**EXERCISE AIM**
Print the lines of the listing below verbatim from its first line through the line bearing "## Descriere". Any pictures are to be omitted.

**GIVEN INFORMATION**
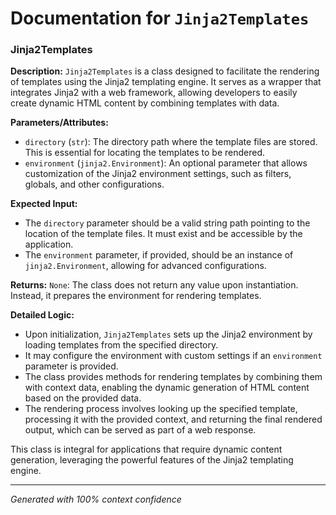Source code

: # Documentation for `Jinja2Templates`

### Jinja2Templates

**Description:**
`Jinja2Templates` is a class designed to facilitate the rendering of templates using the Jinja2 templating engine. It serves as a wrapper that integrates Jinja2 with a web framework, allowing developers to easily create dynamic HTML content by combining templates with data.

**Parameters/Attributes:**
- `directory` (`str`): The directory path where the template files are stored. This is essential for locating the templates to be rendered.
- `environment` (`jinja2.Environment`): An optional parameter that allows customization of the Jinja2 environment settings, such as filters, globals, and other configurations.

**Expected Input:**
- The `directory` parameter should be a valid string path pointing to the location of the template files. It must exist and be accessible by the application.
- The `environment` parameter, if provided, should be an instance of `jinja2.Environment`, allowing for advanced configurations.

**Returns:**
`None`: The class does not return any value upon instantiation. Instead, it prepares the environment for rendering templates.

**Detailed Logic:**
- Upon initialization, `Jinja2Templates` sets up the Jinja2 environment by loading templates from the specified directory.
- It may configure the environment with custom settings if an `environment` parameter is provided.
- The class provides methods for rendering templates by combining them with context data, enabling the dynamic generation of HTML content based on the provided data.
- The rendering process involves looking up the specified template, processing it with the provided context, and returning the final rendered output, which can be served as part of a web response. 

This class is integral for applications that require dynamic content generation, leveraging the powerful features of the Jinja2 templating engine.

---
*Generated with 100% context confidence*
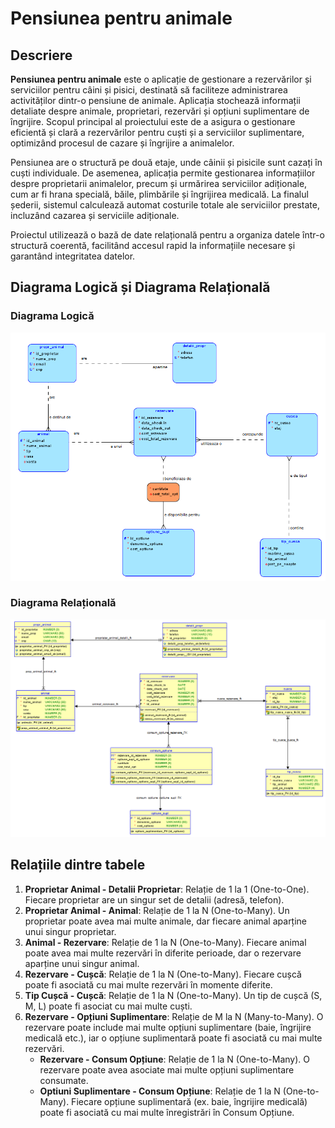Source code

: # Pensiunea pentru animale

## Descriere

**Pensiunea pentru animale** este o aplicație de gestionare a rezervărilor și serviciilor pentru câini și pisici, destinată să faciliteze administrarea activităților dintr-o pensiune de animale. Aplicația stochează informații detaliate despre animale, proprietari, rezervări și opțiuni suplimentare de îngrijire. Scopul principal al proiectului este de a asigura o gestionare eficientă și clară a rezervărilor pentru cuști și a serviciilor suplimentare, optimizând procesul de cazare și îngrijire a animalelor.

Pensiunea are o structură pe două etaje, unde câinii și pisicile sunt cazați în cuști individuale. De asemenea, aplicația permite gestionarea informațiilor despre proprietarii animalelor, precum și urmărirea serviciilor adiționale, cum ar fi hrana specială, băile, plimbările și îngrijirea medicală. La finalul șederii, sistemul calculează automat costurile totale ale serviciilor prestate, incluzând cazarea și serviciile adiționale.

Proiectul utilizează o bază de date relațională pentru a organiza datele într-o structură coerentă, facilitând accesul rapid la informațiile necesare și garantând integritatea datelor.

## Diagrama Logică și Diagrama Relațională

### Diagrama Logică

![Diagrama Logica](Logical.png)

### Diagrama Relațională

![Diagrama Relationala](Relational_1.png)

## Relațiile dintre tabele

1. **Proprietar Animal - Detalii Proprietar**: Relație de 1 la 1 (One-to-One). Fiecare proprietar are un singur set de detalii (adresă, telefon).
2. **Proprietar Animal - Animal**: Relație de 1 la N (One-to-Many). Un proprietar poate avea mai multe animale, dar fiecare animal aparține unui singur proprietar.
3. **Animal - Rezervare**: Relație de 1 la N (One-to-Many). Fiecare animal poate avea mai multe rezervări în diferite perioade, dar o rezervare aparține unui singur animal.
4. **Rezervare - Cușcă**: Relație de 1 la N (One-to-Many). Fiecare cușcă poate fi asociată cu mai multe rezervări în momente diferite.
5. **Tip Cușcă - Cușcă**: Relație de 1 la N (One-to-Many). Un tip de cușcă (S, M, L) poate fi asociat cu mai multe cuști.
6. **Rezervare - Opțiuni Suplimentare**: Relație de M la N (Many-to-Many). O rezervare poate include mai multe opțiuni suplimentare (baie, îngrijire medicală etc.), iar o opțiune suplimentară poate fi asociată cu mai multe rezervări.
   - **Rezervare - Consum Opțiune**: Relație de 1 la N (One-to-Many). O rezervare poate avea asociate mai multe opțiuni suplimentare consumate.
   - **Optiuni Suplimentare - Consum Opțiune**: Relație de 1 la N (One-to-Many). Fiecare opțiune suplimentară (ex. baie, îngrijire medicală) poate fi asociată cu mai multe înregistrări în Consum Opțiune.
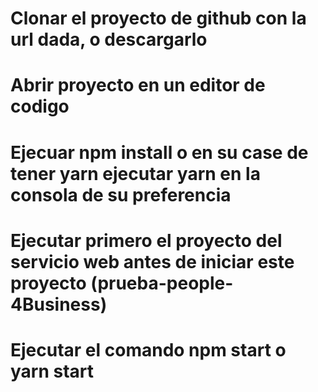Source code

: # Clonar el proyecto de github con la url dada, o descargarlo
# Abrir proyecto en un editor de codigo
# Ejecuar npm install o en su case de tener yarn ejecutar yarn en la consola de su preferencia
# Ejecutar primero el proyecto del servicio web antes de iniciar este proyecto (prueba-people-4Business)
# Ejecutar el comando npm start o yarn start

**WRITTEN SOLUTION**
Source code

: # Documentation for `Jinja2Templates`

### Jinja2Templates

**Description:**
`Jinja2Templates` is a class designed to facilitate the rendering of templates using the Jinja2 templating engine. It serves as a wrapper that integrates Jinja2 with a web framework, allowing developers to easily create dynamic HTML content by combining templates with data.

**Parameters/Attributes:**
- `directory` (`str`): The directory path where the template files are stored. This is essential for locating the templates to be rendered.
- `environment` (`jinja2.Environment`): An optional parameter that allows customization of the Jinja2 environment settings, such as filters, globals, and other configurations.

**Expected Input:**
- The `directory` parameter should be a valid string path pointing to the location of the template files. It must exist and be accessible by the application.
- The `environment` parameter, if provided, should be an instance of `jinja2.Environment`, allowing for advanced configurations.

**Returns:**
`None`: The class does not return any value upon instantiation. Instead, it prepares the environment for rendering templates.

**Detailed Logic:**
- Upon initialization, `Jinja2Templates` sets up the Jinja2 environment by loading templates from the specified directory.
- It may configure the environment with custom settings if an `environment` parameter is provided.
- The class provides methods for rendering templates by combining them with context data, enabling the dynamic generation of HTML content based on the provided data.
- The rendering process involves looking up the specified template, processing it with the provided context, and returning the final rendered output, which can be served as part of a web response. 

This class is integral for applications that require dynamic content generation, leveraging the powerful features of the Jinja2 templating engine.

---
*Generated with 100% context confidence*
Source code

: # Pensiunea pentru animale

## Descriere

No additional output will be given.